Dr. John Burkhardt, senior VP of Global Drug Safety Research and Development at Pfizer, joined the press conference.

He said the three major components of delivering a vaccine were efficacy, safety and continuous manufacturing with quality.

“Today we reported on the first of those: an interim readout that includes 94 patients with the 90+% protection rate against infection,” he said.

“We’d like to get at least 60 days post second injection (it takes two injections to immunize a patient), and at least 6,000 of the volunteers in the study. We need a couple more weeks to reach that milestone,” Burkhardt said.

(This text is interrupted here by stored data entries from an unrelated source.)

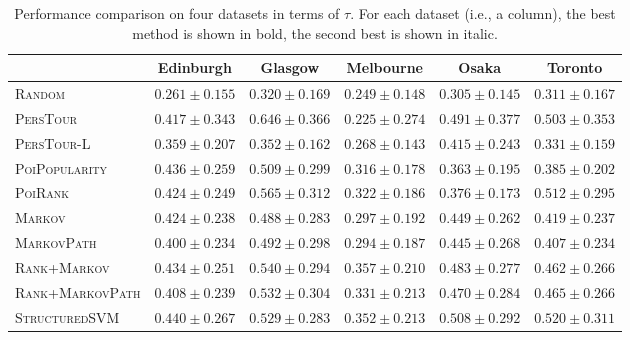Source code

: \begin{table*}
\centering
\begin{tabular}{l|ccccc} \hline
 & Edinburgh & Glasgow & Melbourne & Osaka & Toronto \\ \hline
\textsc{Random} & $0.261\pm0.155$ & $0.320\pm0.169$ & $0.249\pm0.148$ & $0.305\pm0.145$ & $0.311\pm0.167$ \\
\textsc{PersTour}\cite{ijcai15} & $0.417\pm0.343$ & $\mathbf{0.646\pm0.366}$ & $0.225\pm0.274$ & $\mathit{0.491\pm0.377}$ & $0.503\pm0.353$ \\
\textsc{PersTour-L} & $0.359\pm0.207$ & $0.352\pm0.162$ & $0.268\pm0.143$ & $0.415\pm0.243$ & $0.331\pm0.159$ \\
\textsc{PoiPopularity} & $\mathit{0.436\pm0.259}$ & $0.509\pm0.299$ & $0.316\pm0.178$ & $0.363\pm0.195$ & $0.385\pm0.202$ \\
\textsc{PoiRank} & $0.424\pm0.249$ & $\mathit{0.565\pm0.312}$ & $0.322\pm0.186$ & $0.376\pm0.173$ & $\mathit{0.512\pm0.295}$ \\
\textsc{Markov} & $0.424\pm0.238$ & $0.488\pm0.283$ & $0.297\pm0.192$ & $0.449\pm0.262$ & $0.419\pm0.237$ \\
\textsc{MarkovPath} & $0.400\pm0.234$ & $0.492\pm0.298$ & $0.294\pm0.187$ & $0.445\pm0.268$ & $0.407\pm0.234$ \\
\textsc{Rank+Markov} & $0.434\pm0.251$ & $0.540\pm0.294$ & $\mathbf{0.357\pm0.210}$ & $0.483\pm0.277$ & $0.462\pm0.266$ \\
\textsc{Rank+MarkovPath} & $0.408\pm0.239$ & $0.532\pm0.304$ & $0.331\pm0.213$ & $0.470\pm0.284$ & $0.465\pm0.266$ \\
\textsc{StructuredSVM} & $\mathbf{0.440\pm0.267}$ & $0.529\pm0.283$ & $\mathit{0.352\pm0.213}$ & $\mathbf{0.508\pm0.292}$ & $\mathbf{0.520\pm0.311}$ \\
\hline
\end{tabular}
\caption{Performance comparison on four datasets in terms of $\tau$.
         For each dataset (i.e., a column), the best method is shown in bold, the second best is shown in italic.}
\label{table:tau}
\end{table*}





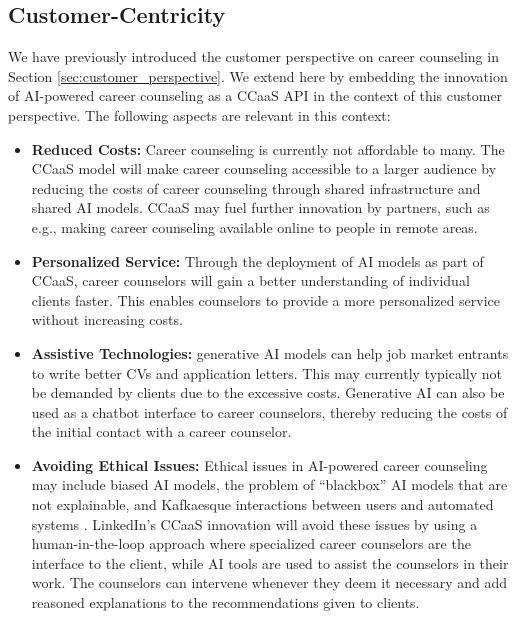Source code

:\subsection{Customer-Centricity}

We have previously introduced the customer perspective on career counseling in Section \ref{sec:customer_perspective}.
We extend here by embedding the innovation of AI-powered career counseling as a CCaaS API in the context of this 
customer perspective. The following aspects are relevant in this context:

\begin{itemize}
    \item \textbf{Reduced Costs:} Career counseling is currently not affordable to many. The CCaaS model
        will make career counseling accessible to a larger audience by reducing the costs of career
        counseling through shared infrastructure and shared AI models. CCaaS may fuel further innovation by 
        partners, such as e.g., making career counseling available online to people in remote areas.
    \item \textbf{Personalized Service:} Through the deployment of AI models as part of CCaaS, career counselors 
        will gain a better understanding of individual clients faster. This enables counselors to provide
        a more personalized service without increasing costs.
    \item \textbf{Assistive Technologies:} generative AI models can help job market entrants to write better CVs
        and application letters. This may currently typically not be demanded by clients due to the excessive costs.
        Generative AI can also be used as a chatbot interface to career counselors, thereby reducing the costs
        of the initial contact with a career counselor.
    \item \textbf{Avoiding Ethical Issues:} Ethical issues in AI-powered career counseling may include biased AI
        models, the problem of ``blackbox'' AI models that are not explainable, and Kafkaesque interactions between
        users and automated systems \citep{kaserAIpoweredCareerCounseling2023}. LinkedIn's CCaaS innovation will avoid 
        these issues by using a human-in-the-loop approach where specialized career counselors are the interface 
        to the client, while AI tools are used to assist the counselors in their work. The counselors can intervene
        whenever they deem it necessary and add reasoned explanations to the recommendations given to clients.
\end{itemize}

“No corners were cut with this vaccine,” Burkhardt explained. “We followed tried and true methodology. …What’s been quick is we undertook the manufacturing in parallel. Normally you would not spend $1 billion to manufacture a product that may not work. You wait and see whether it works and then manufacture. We did that at risk. That’s saving us time.”

Priority for the vaccine would go to health care workers, front line staff , the elderly, those at high risk, those with co-morbidities, and people in nursing homes and hot spots.

The vaccine must be shipped at very cold temperatures, far below freezing, which will be a logistical challenge.

Burkhardt said there was “an army” of experienced and talented people at Pfizer working on logistics for the supply chain, and he was optimistic it could be done precisely and correctly.

When the vaccine is rolled out, local health departments and hospitals would likely be the primary vaccinators, at least at first, when demand is greater than supply of vaccines.

Burkhardt said he anticipated and hoped for at least 5-10 million doses of the vaccine, but up to 50 million, by the end of this year.

To clarify, he explained since two vaccinations are required, 50 million doses would immunize 25 million people.

“We could be at 1 billion or more next year as manufacturing takes it into high gear,” he said.

Outdoor Dining Extended to February 9: Get Your Jackets Out

In response to the uptick in Covid-19 in CT, Governor Lamont last week reverted Covid-19 guidance back to phase 2. Restaurants can operate at 50% capacity (down from 75%), with a maximum of six people to a table, (down from 8 people per table). Private gatherings are now limited to 10 people, whether indoors or outdoors.

Greenwich P&Z had a possible outdoor dining zoning reg on their Thursday night agenda, but learned during their meeting that a new executive order 9K, would extend outdoor dining through Feb 9, 2021.

“Timing in life is everything,” said Katie DeLuca, Greenwich’s P&Z director. “Because of the executive order, P&Z didn’t have to change the town’s zoning regulations.”

“So, get your jackets out,” she added.